What lines in the records include the string "github"? Return each one.

(Collected data entries)
»»
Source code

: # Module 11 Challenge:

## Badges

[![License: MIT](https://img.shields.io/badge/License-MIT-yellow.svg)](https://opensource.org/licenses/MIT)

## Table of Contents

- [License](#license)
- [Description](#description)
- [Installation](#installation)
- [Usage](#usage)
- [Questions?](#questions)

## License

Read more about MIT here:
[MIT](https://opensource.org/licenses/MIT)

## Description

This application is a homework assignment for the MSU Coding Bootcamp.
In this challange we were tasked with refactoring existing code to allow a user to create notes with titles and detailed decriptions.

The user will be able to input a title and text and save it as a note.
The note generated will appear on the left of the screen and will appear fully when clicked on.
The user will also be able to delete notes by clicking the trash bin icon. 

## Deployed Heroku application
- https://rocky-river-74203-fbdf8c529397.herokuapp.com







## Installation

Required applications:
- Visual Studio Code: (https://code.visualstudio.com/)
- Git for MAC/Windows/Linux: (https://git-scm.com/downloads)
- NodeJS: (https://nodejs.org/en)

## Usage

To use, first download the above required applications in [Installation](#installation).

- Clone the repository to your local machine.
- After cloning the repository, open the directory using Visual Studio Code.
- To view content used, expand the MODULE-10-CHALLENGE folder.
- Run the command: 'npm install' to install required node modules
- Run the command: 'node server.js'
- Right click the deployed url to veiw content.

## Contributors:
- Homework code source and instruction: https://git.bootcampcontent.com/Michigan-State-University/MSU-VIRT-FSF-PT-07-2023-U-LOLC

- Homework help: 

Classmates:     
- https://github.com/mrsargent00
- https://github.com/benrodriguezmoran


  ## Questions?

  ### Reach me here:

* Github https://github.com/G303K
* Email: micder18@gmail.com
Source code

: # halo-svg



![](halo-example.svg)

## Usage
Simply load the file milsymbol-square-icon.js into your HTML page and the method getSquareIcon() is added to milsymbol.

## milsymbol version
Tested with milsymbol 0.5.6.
««
=== Result of the task ===
- https://github.com/mrsargent00
- https://github.com/benrodriguezmoran
* Github https://github.com/G303K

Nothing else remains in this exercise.